┌────────
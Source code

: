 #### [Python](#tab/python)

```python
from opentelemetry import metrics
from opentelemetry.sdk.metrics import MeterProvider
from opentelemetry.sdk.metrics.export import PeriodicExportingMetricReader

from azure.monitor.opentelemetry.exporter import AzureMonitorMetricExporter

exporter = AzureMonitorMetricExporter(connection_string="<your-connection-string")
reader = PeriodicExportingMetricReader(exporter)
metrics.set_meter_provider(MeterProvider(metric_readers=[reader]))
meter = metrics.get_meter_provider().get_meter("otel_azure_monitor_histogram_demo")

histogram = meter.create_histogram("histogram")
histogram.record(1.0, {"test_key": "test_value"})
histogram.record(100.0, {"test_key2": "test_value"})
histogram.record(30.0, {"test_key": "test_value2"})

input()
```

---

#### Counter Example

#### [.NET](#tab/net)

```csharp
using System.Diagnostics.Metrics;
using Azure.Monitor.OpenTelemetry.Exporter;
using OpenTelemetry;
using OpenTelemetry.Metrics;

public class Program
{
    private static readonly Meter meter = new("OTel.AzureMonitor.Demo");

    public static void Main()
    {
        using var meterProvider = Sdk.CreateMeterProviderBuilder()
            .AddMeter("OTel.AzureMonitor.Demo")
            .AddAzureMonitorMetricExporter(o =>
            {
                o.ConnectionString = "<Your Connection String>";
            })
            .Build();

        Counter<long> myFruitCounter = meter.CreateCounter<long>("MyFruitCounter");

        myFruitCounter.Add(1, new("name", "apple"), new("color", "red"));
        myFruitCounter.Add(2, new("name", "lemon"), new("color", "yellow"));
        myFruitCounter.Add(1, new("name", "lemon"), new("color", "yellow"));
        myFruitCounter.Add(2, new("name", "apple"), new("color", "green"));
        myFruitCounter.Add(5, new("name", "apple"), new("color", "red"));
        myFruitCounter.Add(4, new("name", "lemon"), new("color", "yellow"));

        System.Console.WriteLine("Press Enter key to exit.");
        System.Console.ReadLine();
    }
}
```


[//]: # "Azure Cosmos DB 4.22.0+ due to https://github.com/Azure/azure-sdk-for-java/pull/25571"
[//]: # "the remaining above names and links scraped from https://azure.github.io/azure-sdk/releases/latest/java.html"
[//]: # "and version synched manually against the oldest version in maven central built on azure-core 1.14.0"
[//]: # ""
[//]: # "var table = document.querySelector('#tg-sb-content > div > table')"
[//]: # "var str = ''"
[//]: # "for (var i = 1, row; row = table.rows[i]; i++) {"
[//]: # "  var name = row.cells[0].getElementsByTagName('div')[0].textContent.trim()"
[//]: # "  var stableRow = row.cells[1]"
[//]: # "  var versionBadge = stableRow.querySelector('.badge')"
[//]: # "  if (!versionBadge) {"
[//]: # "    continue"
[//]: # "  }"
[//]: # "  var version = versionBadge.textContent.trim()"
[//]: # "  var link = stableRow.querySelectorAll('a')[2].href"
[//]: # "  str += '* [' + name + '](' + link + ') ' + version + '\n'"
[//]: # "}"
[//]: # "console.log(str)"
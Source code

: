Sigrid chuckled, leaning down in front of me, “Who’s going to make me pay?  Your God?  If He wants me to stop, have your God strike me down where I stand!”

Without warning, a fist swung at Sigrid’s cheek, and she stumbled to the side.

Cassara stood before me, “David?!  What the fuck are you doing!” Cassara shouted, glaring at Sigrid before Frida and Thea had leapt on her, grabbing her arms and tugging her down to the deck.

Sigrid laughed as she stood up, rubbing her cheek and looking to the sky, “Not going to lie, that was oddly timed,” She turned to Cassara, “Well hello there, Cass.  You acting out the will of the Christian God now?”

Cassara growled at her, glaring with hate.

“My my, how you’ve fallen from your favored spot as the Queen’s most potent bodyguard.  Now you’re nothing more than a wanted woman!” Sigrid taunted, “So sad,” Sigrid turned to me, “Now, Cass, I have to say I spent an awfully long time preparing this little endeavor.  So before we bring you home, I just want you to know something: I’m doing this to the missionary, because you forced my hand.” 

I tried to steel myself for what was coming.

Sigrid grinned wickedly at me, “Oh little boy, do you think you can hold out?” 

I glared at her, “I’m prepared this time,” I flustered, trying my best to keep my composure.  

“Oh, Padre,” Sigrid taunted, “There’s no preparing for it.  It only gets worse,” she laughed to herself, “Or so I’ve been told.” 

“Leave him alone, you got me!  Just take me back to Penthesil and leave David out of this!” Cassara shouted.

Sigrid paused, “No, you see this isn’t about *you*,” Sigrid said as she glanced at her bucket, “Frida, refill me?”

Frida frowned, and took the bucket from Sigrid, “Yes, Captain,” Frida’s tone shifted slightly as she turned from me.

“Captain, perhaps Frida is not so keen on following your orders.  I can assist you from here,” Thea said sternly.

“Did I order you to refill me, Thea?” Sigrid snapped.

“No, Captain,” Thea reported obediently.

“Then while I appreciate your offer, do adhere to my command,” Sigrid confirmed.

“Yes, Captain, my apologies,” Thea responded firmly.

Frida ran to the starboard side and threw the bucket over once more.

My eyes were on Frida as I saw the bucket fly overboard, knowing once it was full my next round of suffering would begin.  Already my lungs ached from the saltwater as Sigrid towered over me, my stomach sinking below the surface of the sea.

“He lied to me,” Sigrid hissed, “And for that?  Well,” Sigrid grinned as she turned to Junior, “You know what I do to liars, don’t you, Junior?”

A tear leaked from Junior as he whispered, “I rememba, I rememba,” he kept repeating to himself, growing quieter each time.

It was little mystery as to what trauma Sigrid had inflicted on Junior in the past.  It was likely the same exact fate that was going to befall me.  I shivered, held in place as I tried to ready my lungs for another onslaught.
└────────
All lines from the one that contains "I order you" through the end of the material are to be quoted exactly, with both ends included.

→ **Result of this task**
“Did I order you to refill me, Thea?” Sigrid snapped.

“No, Captain,” Thea reported obediently.

“Then while I appreciate your offer, do adhere to my command,” Sigrid confirmed.

“Yes, Captain, my apologies,” Thea responded firmly.

Frida ran to the starboard side and threw the bucket over once more.

My eyes were on Frida as I saw the bucket fly overboard, knowing once it was full my next round of suffering would begin.  Already my lungs ached from the saltwater as Sigrid towered over me, my stomach sinking below the surface of the sea.

“He lied to me,” Sigrid hissed, “And for that?  Well,” Sigrid grinned as she turned to Junior, “You know what I do to liars, don’t you, Junior?”

A tear leaked from Junior as he whispered, “I rememba, I rememba,” he kept repeating to himself, growing quieter each time.

It was little mystery as to what trauma Sigrid had inflicted on Junior in the past.  It was likely the same exact fate that was going to befall me.  I shivered, held in place as I tried to ready my lungs for another onslaught.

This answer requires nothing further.